Over the last few days it has slowly emerged that banks have been taking advantage of distortions in the aluminium market to squeeze billions of dollars out of consumers. Rather than being held accountable by working people, another corporate monolith is taking them to task.
Like the devil in Good Omens who causes an hour long tailback on the M25 and sends more souls to hell than any of his colleagues tempting priests, a tiny evil to everyone has much worse consequences than a great on an individual. Everyone was affected, but one rich man took the stand because he was annoyed. There’s something wrong with that picture.
One problem with holding banks to account for their misdeeds is that they’re so damn complicated. This FT Alphaville piece is required reading on the Goldman Sachs’ aluminium fandango. I’ve only made it through twice, and neither time in one sitting. And I’m still not sure I can tell my contango from my backwardation.
In summary, it became more profitable to warehouse vast quantities of aluminium than to use it. So banks sat on the aluminium and prices remained elevated (although down from their pre-crisis highs) and as supply became less secure, the risk of bankruptcy and the redundancy increased.
I mention this not for it’s inherent interestingness (are you still here? Well done. Have some porn, while you still can – NSFW obviously), but because it helps illustrate what’s wrong with politics. Watching the Senate Banking Committee‘s hearing on the aluminium market manipulation, Matt Yglesias approvingly mentions that it is taking a brewery to bring a bank to account.
The thing that jumps right out at you is that up on the dais you have Timothy Weiner, global risk manager for MillerCoors LLC, talking about how he would never question the free market but the banks are out of control in this instance.

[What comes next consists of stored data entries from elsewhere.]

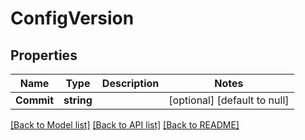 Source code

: # ConfigVersion

## Properties
Name | Type | Description | Notes
------------ | ------------- | ------------- | -------------
**Commit** | **string** |  | [optional] [default to null]

[[Back to Model list]](../README.md#documentation-for-models) [[Back to API list]](../README.md#documentation-for-api-endpoints) [[Back to README]](../README.md)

Yglesias points out that politics consists of powerful vested interests holding one another to account and preventing excess. He also points to the success retailers have had versus the banks in reducing the charges they incurred whenever someone paid by card. Sadly Matt paints too rosy a picture.

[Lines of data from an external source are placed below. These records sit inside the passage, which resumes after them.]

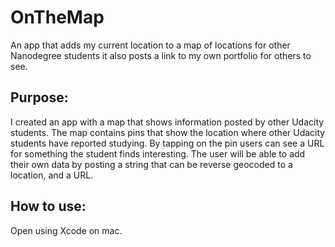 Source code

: # OnTheMap
An app that adds my current location to a map of locations for other Nanodegree students it also posts a link to my own portfolio for others to see.

## Purpose:
I created an app with a map that shows information posted by other Udacity students. The map  contains pins that show the location where other Udacity students have reported studying. By tapping on the pin users can see a URL for something the student finds interesting. The user will be able to add their own data by posting a string that can be reverse geocoded to a location, and a URL.

## How to use:
Open using Xcode on mac.
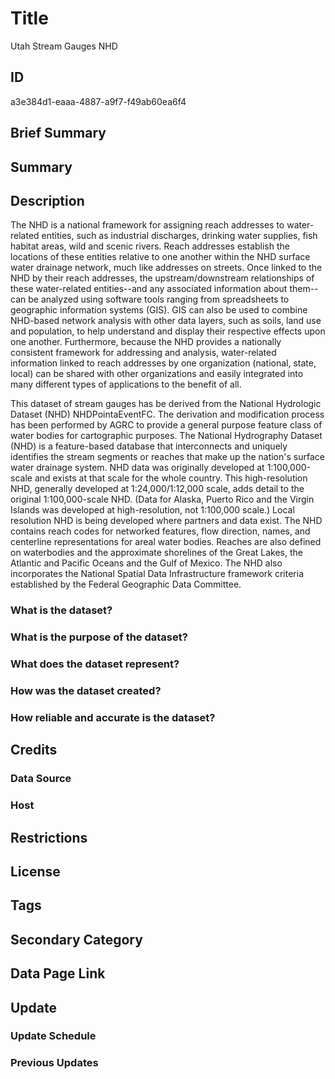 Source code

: # Title

Utah Stream Gauges NHD

## ID

a3e384d1-eaaa-4887-a9f7-f49ab60ea6f4

## Brief Summary

## Summary

## Description

The NHD is a national framework for assigning reach addresses to water-related entities, such as industrial discharges, drinking water supplies, fish habitat areas, wild and scenic rivers. Reach addresses establish the locations of these entities relative to one another within the NHD surface water drainage network, much like addresses on streets. Once linked to the NHD by their reach addresses, the upstream/downstream relationships of these water-related entities--and any associated information about them--can be analyzed using software tools ranging from spreadsheets to geographic information systems (GIS). GIS can also be used to combine NHD-based network analysis with other data layers, such as soils, land use and population, to help understand and display their respective effects upon one another. Furthermore, because the NHD provides a nationally consistent framework for addressing and analysis, water-related information linked to reach addresses by one organization (national, state, local) can be shared with other organizations and easily integrated into many different types of applications to the benefit of all.

This dataset of stream gauges has be derived from the National Hydrologic Dataset (NHD) NHDPointaEventFC. The derivation and modification process has been performed by AGRC to provide a general purpose feature class of water bodies for cartographic purposes. The National Hydrography Dataset (NHD) is a feature-based database that interconnects and uniquely identifies the stream segments or reaches that make up the nation's surface water drainage system. NHD data was originally developed at 1:100,000-scale and exists at that scale for the whole country. This high-resolution NHD, generally developed at 1:24,000/1:12,000 scale, adds detail to the original 1:100,000-scale NHD. (Data for Alaska, Puerto Rico and the Virgin Islands was developed at high-resolution, not 1:100,000 scale.) Local resolution NHD is being developed where partners and data exist. The NHD contains reach codes for networked features, flow direction, names, and centerline representations for areal water bodies. Reaches are also defined on waterbodies and the approximate shorelines of the Great Lakes, the Atlantic and Pacific Oceans and the Gulf of Mexico. The NHD also incorporates the National Spatial Data Infrastructure framework criteria established by the Federal Geographic Data Committee.

### What is the dataset?

### What is the purpose of the dataset?

### What does the dataset represent?

### How was the dataset created?

### How reliable and accurate is the dataset?

## Credits

### Data Source

### Host

## Restrictions

## License

## Tags

## Secondary Category

## Data Page Link

## Update

### Update Schedule

### Previous Updates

James Kwak discussed this presciently two weeks ago. Daron Acemoglu and James Robinson, mensches both, published this article discussing something I’ve discussed lots and lots. Economic power produces political power and power determines policy. It’s a self-referential loop. Wealth is power, power wealth.

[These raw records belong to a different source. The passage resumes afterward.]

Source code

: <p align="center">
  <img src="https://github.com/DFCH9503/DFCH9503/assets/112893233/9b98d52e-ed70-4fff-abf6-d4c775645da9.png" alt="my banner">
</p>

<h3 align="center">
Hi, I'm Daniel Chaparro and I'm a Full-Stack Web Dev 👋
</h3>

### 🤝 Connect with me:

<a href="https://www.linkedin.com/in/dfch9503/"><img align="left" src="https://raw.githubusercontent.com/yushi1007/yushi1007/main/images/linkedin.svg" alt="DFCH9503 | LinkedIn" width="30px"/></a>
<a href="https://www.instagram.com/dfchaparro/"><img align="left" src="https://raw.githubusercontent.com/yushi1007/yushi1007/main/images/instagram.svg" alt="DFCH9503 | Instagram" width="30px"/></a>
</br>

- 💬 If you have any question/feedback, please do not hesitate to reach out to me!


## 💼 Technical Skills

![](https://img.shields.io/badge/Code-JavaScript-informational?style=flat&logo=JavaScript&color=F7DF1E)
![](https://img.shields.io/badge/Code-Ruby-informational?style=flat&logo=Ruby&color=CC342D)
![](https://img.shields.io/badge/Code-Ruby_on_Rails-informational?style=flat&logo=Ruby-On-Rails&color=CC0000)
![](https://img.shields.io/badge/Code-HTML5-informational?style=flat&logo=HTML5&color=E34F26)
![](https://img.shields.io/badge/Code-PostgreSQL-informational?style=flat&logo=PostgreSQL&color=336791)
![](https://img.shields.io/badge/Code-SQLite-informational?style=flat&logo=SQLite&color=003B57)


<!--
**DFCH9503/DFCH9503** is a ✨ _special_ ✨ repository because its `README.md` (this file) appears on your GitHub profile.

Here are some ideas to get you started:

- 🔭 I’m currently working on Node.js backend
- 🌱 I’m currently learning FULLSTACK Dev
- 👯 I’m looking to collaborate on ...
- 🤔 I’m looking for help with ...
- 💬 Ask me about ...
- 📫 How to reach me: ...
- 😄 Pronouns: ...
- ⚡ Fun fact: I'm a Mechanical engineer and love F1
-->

Despite this being head-interface-with-desk obvious there has been a tendency to ignore this stubborn fact. Reducing market distortions and improving efficiency was treated as a good even if it resulted in a concentration of power. This is where Goldman Sachs, aluminium, beer cans and MillerCoors come in.
Kwak, Acemoglu and Robinson all point out that even if the destruction of unions was “worth it” it still involved removing a powerful counterweight to the wealthy. In their phraseology unions help create and sustain inclusive political and economic institutions. Without this counterweight a concentration of wealth leads to a concentration of power even if that wasn’t the intention.
Rather there being a powerful institutional group standing up for our rights, like unions, we are protected ineffectually by the wealthy. But only when they want to and when it’s in their interest to rock the boat. The wealthy have an interest in maintaining their class privilege and it takes a pretty severe threat for someone to break ranks. As evidence, I submit the last forever.
I’m under no illusions about the reality of unions. They did look out for their members and they did retard innovation and they often left behind those truly most vulnerable…and yet they coexisted with the great post-war prosperity and liberal revolution. Whatever the flaws of the union movement they make a better people’s champion than MillerCoors. Eurgh.
For a long time, we’ve moved towards more efficient institutional arrangements and it’s paid off to a degree. But this has a cost. Yesterday we saw a beer company moan a bit to powerful people. As a result it is today more likely that banks will receive suitable regulatory oversight. Welcome to postmodern politics.